When you’re asking different parts of your brain to do these, you get a receipt or quite literally, a Promise, back saying that the thing you wanted to happen will be done. You will also be notified when it’s completed so you can do other actions afterwards.

This is exactly the function of .then() in Javascript. It lets you run a function only after a “future” action like watching a movie has finished. With that in mind, we can now chain watching a movie and going home like ES6

watchMovie().then(() => {
  goHome()
})

What if watchMovie() returned some ideas about the movie and you wanted to go to sleep, dreaming about those?

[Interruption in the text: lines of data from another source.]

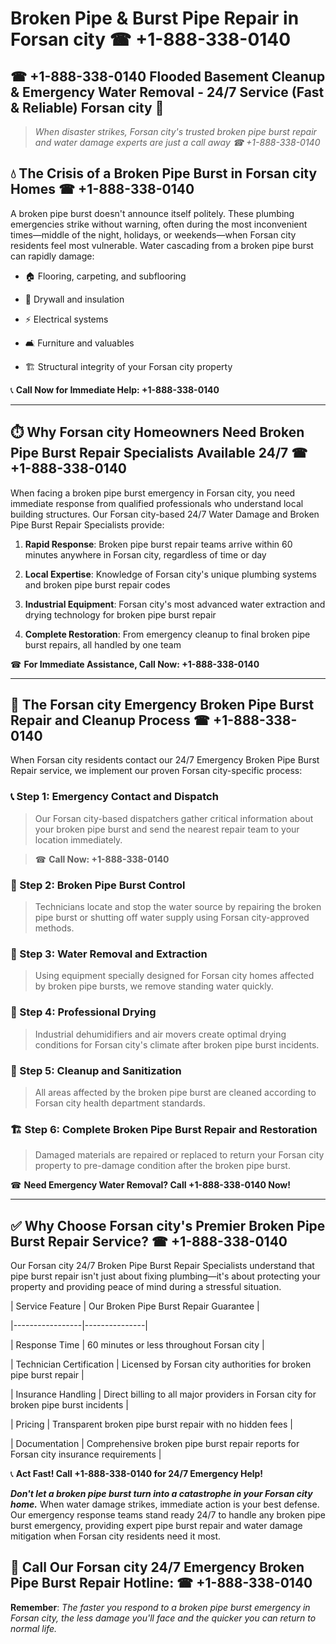 # Broken Pipe & Burst Pipe Repair in Forsan city ☎ +1-888-338-0140  
## ☎ +1-888-338-0140 Flooded Basement Cleanup & Emergency Water Removal - 24/7 Service (Fast & Reliable) Forsan city 🚨  

> *When disaster strikes, Forsan city's trusted broken pipe burst repair and water damage experts are just a call away ☎ +1-888-338-0140*  

## 💧 The Crisis of a Broken Pipe Burst in Forsan city Homes ☎ +1-888-338-0140  

A broken pipe burst doesn't announce itself politely. These plumbing emergencies strike without warning, often during the most inconvenient times—middle of the night, holidays, or weekends—when Forsan city residents feel most vulnerable. Water cascading from a broken pipe burst can rapidly damage:  

* 🏠 Flooring, carpeting, and subflooring  
* 🧱 Drywall and insulation  
* ⚡ Electrical systems  
* 🛋️ Furniture and valuables  
* 🏗️ Structural integrity of your Forsan city property  

📞 **Call Now for Immediate Help: +1-888-338-0140**  

---  

## ⏱️ Why Forsan city Homeowners Need Broken Pipe Burst Repair Specialists Available 24/7 ☎ +1-888-338-0140  

When facing a broken pipe burst emergency in Forsan city, you need immediate response from qualified professionals who understand local building structures. Our Forsan city-based 24/7 Water Damage and Broken Pipe Burst Repair Specialists provide:  

1. **Rapid Response**: Broken pipe burst repair teams arrive within 60 minutes anywhere in Forsan city, regardless of time or day  
2. **Local Expertise**: Knowledge of Forsan city's unique plumbing systems and broken pipe burst repair codes  
3. **Industrial Equipment**: Forsan city's most advanced water extraction and drying technology for broken pipe burst repair  
4. **Complete Restoration**: From emergency cleanup to final broken pipe burst repairs, all handled by one team  

☎ **For Immediate Assistance, Call Now: +1-888-338-0140**  

---  

## 🔧 The Forsan city Emergency Broken Pipe Burst Repair and Cleanup Process ☎ +1-888-338-0140  

When Forsan city residents contact our 24/7 Emergency Broken Pipe Burst Repair service, we implement our proven Forsan city-specific process:  

### 📞 Step 1: Emergency Contact and Dispatch  
> Our Forsan city-based dispatchers gather critical information about your broken pipe burst and send the nearest repair team to your location immediately.  
> ☎ **Call Now: +1-888-338-0140**  

### 🚿 Step 2: Broken Pipe Burst Control  
> Technicians locate and stop the water source by repairing the broken pipe burst or shutting off water supply using Forsan city-approved methods.  

### 🌊 Step 3: Water Removal and Extraction  
> Using equipment specially designed for Forsan city homes affected by broken pipe bursts, we remove standing water quickly.  

### 💨 Step 4: Professional Drying  
> Industrial dehumidifiers and air movers create optimal drying conditions for Forsan city's climate after broken pipe burst incidents.  

### 🧼 Step 5: Cleanup and Sanitization  
> All areas affected by the broken pipe burst are cleaned according to Forsan city health department standards.  

### 🏗️ Step 6: Complete Broken Pipe Burst Repair and Restoration  
> Damaged materials are repaired or replaced to return your Forsan city property to pre-damage condition after the broken pipe burst.  

☎ **Need Emergency Water Removal? Call +1-888-338-0140 Now!**  

---  

## ✅ Why Choose Forsan city's Premier Broken Pipe Burst Repair Service? ☎ +1-888-338-0140  

Our Forsan city 24/7 Broken Pipe Burst Repair Specialists understand that pipe burst repair isn't just about fixing plumbing—it's about protecting your property and providing peace of mind during a stressful situation.  

| Service Feature | Our Broken Pipe Burst Repair Guarantee |  
|-----------------|---------------|  
| Response Time | 60 minutes or less throughout Forsan city |  
| Technician Certification | Licensed by Forsan city authorities for broken pipe burst repair |  
| Insurance Handling | Direct billing to all major providers in Forsan city for broken pipe burst incidents |  
| Pricing | Transparent broken pipe burst repair with no hidden fees |  
| Documentation | Comprehensive broken pipe burst repair reports for Forsan city insurance requirements |  

📞 **Act Fast! Call +1-888-338-0140 for 24/7 Emergency Help!**  

***Don't let a broken pipe burst turn into a catastrophe in your Forsan city home.*** When water damage strikes, immediate action is your best defense. Our emergency response teams stand ready 24/7 to handle any broken pipe burst emergency, providing expert pipe burst repair and water damage mitigation when Forsan city residents need it most.  

## 📱 Call Our Forsan city 24/7 Emergency Broken Pipe Burst Repair Hotline: ☎ +1-888-338-0140  

**Remember**: *The faster you respond to a broken pipe burst emergency in Forsan city, the less damage you'll face and the quicker you can return to normal life.* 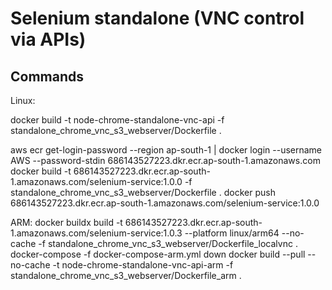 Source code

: # Selenium standalone (VNC control via APIs)

## Commands

Linux:

docker build -t node-chrome-standalone-vnc-api -f standalone_chrome_vnc_s3_webserver/Dockerfile .

aws ecr get-login-password --region ap-south-1 | docker login --username AWS --password-stdin 686143527223.dkr.ecr.ap-south-1.amazonaws.com
docker build -t 686143527223.dkr.ecr.ap-south-1.amazonaws.com/selenium-service:1.0.0 -f standalone_chrome_vnc_s3_webserver/Dockerfile .
docker push 686143527223.dkr.ecr.ap-south-1.amazonaws.com/selenium-service:1.0.0

ARM:
docker buildx build -t 686143527223.dkr.ecr.ap-south-1.amazonaws.com/selenium-service:1.0.3 --platform linux/arm64 --no-cache -f standalone_chrome_vnc_s3_webserver/Dockerfile_localvnc .
docker-compose -f docker-compose-arm.yml down
docker build --pull --no-cache -t node-chrome-standalone-vnc-api-arm -f standalone_chrome_vnc_s3_webserver/Dockerfile_arm .
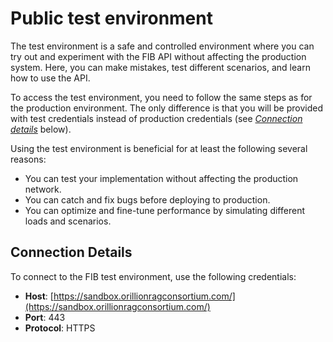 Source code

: # Public test environment

The test environment is a safe and controlled environment where you can try out and experiment with the FIB API without affecting the production system. Here, you can make mistakes, test different scenarios, and learn how to use the API.

To access the test environment, you need to follow the same steps as for the production environment. The only difference is that you will be provided with test credentials instead of production credentials (see *[Connection details](#connection-details)* below).

Using the test environment is beneficial for at least the following several reasons:

- You can test your implementation without affecting the production network.
- You can catch and fix bugs before deploying to production.
- You can optimize and fine-tune performance by simulating different loads and scenarios.

## Connection Details

To connect to the FIB test environment, use the following credentials:

- **Host**: [https://sandbox.orillionragconsortium.com/](https://sandbox.orillionragconsortium.com/)
- **Port**: 443
- **Protocol**: HTTPS
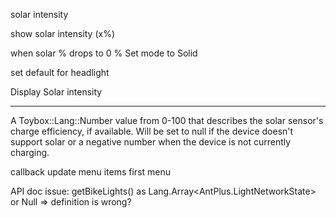 solar intensity

show solar intensity (x%)

when solar % drops to
 0 %
 Set mode to
 Solid

set default for headlight
 
 Display 
 Solar intensity

----------------------------
 A Toybox::Lang::Number value from 0-100 that describes the solar sensor's charge efficiency, if available. Will be set to null if the device doesn't support solar or a negative number when the device is not currently charging. 

callback update menu items first menu

API doc issue:
 getBikeLights() as Lang.Array<AntPlus.LightNetworkState> or Null  => definition is wrong?

   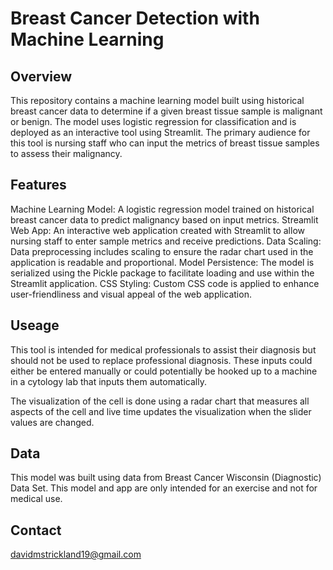 # Breast Cancer Detection with Machine Learning


## Overview

This repository contains a machine learning model built using historical breast cancer data to determine if a given breast tissue sample is malignant or benign. The model uses logistic regression for classification and is deployed as an interactive tool using Streamlit. The primary audience for this tool is nursing staff who can input the metrics of breast tissue samples to assess their malignancy.

## Features

Machine Learning Model: A logistic regression model trained on historical breast cancer data to predict malignancy based on input metrics.
Streamlit Web App: An interactive web application created with Streamlit to allow nursing staff to enter sample metrics and receive predictions.
Data Scaling: Data preprocessing includes scaling to ensure the radar chart used in the application is readable and proportional.
Model Persistence: The model is serialized using the Pickle package to facilitate loading and use within the Streamlit application.
CSS Styling: Custom CSS code is applied to enhance user-friendliness and visual appeal of the web application.


## Useage
This tool is intended for medical professionals to assist their diagnosis but should not be used to replace professional diagnosis. These inputs could either be entered manually or could potentially be hooked up to a machine in a cytology lab that inputs them automatically.

The visualization of the cell is done using a radar chart that measures all aspects of the cell and live time updates the visualization when the slider values are changed.

## Data

This model was built using data from Breast Cancer Wisconsin (Diagnostic) Data Set. This model and app are only intended for an exercise and not for medical use.


## Contact
davidmstrickland19@gmail.com

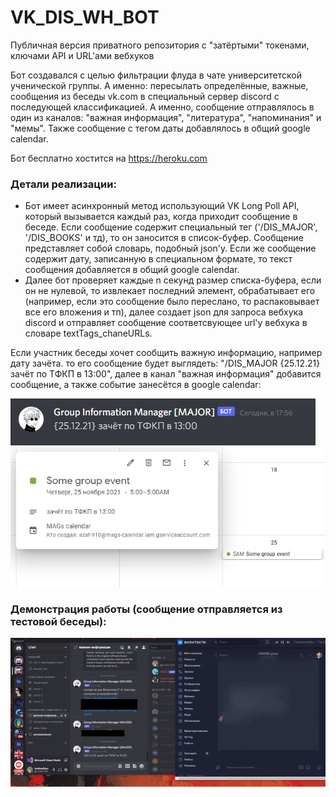 # VK_DIS_WH_BOT
Публичная версия приватного репозитория с "затёртыми" токенами, ключами API и URL'ами вебхуков

Бот создавался с целью фильтрации флуда в чате университетской ученической группы. А именно: пересылать определённые, важные, сообщения из беседы vk.com в специальный сервер discord с последующей классификацией.
А именно, сообщение отправлялось в один из каналов: "важная информация", "литература", "напоминания" и "мемы". Также сообщение с тегом даты добавлялось в общий google calendar.

Бот бесплатно хостится на https://heroku.com

### Детали реализации:
- Бот имеет асинхронный метод использующий VK Long Poll API, который вызывается каждый раз, когда приходит сообщение в беседе. Если сообщение содержит специальный тег ('/DIS_MAJOR', '/DIS_BOOKS' и тд), то он заносится в список-буфер. Сообщение представляет собой словарь, подобный json'у. Если же сообщение содержит дату, записанную в специальном формате, то текст сообщения добавляется в общий google calendar.
- Далее бот проверяет каждые n секунд размер списка-буфера, если он не нулевой, то извлекает последний элемент, обрабатывает его (например, если это сообщение было переслано, то распаковывает все его вложения и тп), далее создает json для запроса вебхука discord и отправляет сообщение соответсвующее url'y вебхука в словаре textTags_chaneURLs.

Если участник беседы хочет сообщить важную информацию, например дату зачёта. то его сообщение будет выглядеть: "/DIS_MAJOR {25.12.21} зачёт по ТФКП в 13:00", далее в канал "важная информация" добавится сообщение, а также событие занесётся в google calendar:

![demonstration](https://github.com/1azar/VK_DIS_WH_BOT/blob/master/demo_1.jpg)
![demonstration](https://github.com/1azar/VK_DIS_WH_BOT/blob/master/demo_2.jpg)

### Демонстрация работы (сообщение отправляется из тестовой беседы):

![demonstration](https://github.com/1azar/VK_DIS_WH_BOT/blob/master/demo_44.gif)
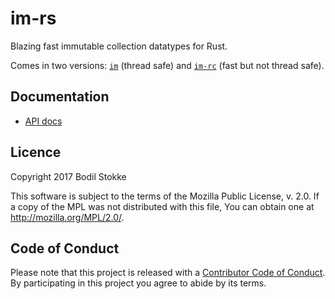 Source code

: # im-rs

Blazing fast immutable collection datatypes for Rust.

Comes in two versions: [`im`](https://crates.io/crates/im) (thread safe) and
[`im-rc`](https://crates.io/crates/im-rc) (fast but not thread safe).

## Documentation

* [API docs](https://docs.rs/im/)

## Licence

Copyright 2017 Bodil Stokke

This software is subject to the terms of the Mozilla Public
License, v. 2.0. If a copy of the MPL was not distributed with this
file, You can obtain one at http://mozilla.org/MPL/2.0/.

## Code of Conduct

Please note that this project is released with a [Contributor Code of
Conduct][coc]. By participating in this project you agree to abide by its
terms.

[coc]: https://github.com/bodil/im-rs/blob/master/CODE_OF_CONDUCT.md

It might be tempting to do something like:

let dreams = null
watchMovie().then(movieThoughts => {
  dreams = movieThoughts
  goHome()
})
goToSleep(dreams)

But .then() only runs when the movie has finished running and like we established above, you have to move on with the things you do so in this scenario you’re going to tell a part of your brain to watch a movie and then immediately tell another part of your brain to go to sleep with null dreams since you didn’t wait for the movie to finish

Instead the correct way to do it would be

watchMovie().then(movieThoughts => {
  goHome().then(() => {
    goToSleep(movieThoughts)
  })
})

With this you’re waiting for the previous scheduled promise to finish before running the next ones.

This isn’t going to be a full tutorial on Promises, if you’re looking for more resources you can check out these resources.

https://ui.dev/async-javascript-from-callbacks-to-promises-to-async-await/

https://javascript.info/promise-basics

https://developer.mozilla.org/en-US/docs/Web/JavaScript/Reference/Global_Objects/Promise

And my personal favorite:

Reason for Promises in Real Javascript

The reason why Javascript behaves this way by default and why a language like Python or Java doesn’t is because even though Node is a big player in server side technology these days, Javascript was historically meant to only be run in a browser. And in a browser, Javascript is tasked with re-rendering the HTML on your screen and scheduling other things about web pages. If every time you make a request, Javascript has to wait 1+ second for the request to finish, much like how your brain wouldn’t be able to breathe, Javascript won’t be able to paint changes to the screen like animations, button clicks, typing and so on, leading to terrible user experience.

Promises are a confusing concept so if you’re still confused, don’t worry too much about it. This idea is going to click as you keep working with it more and more.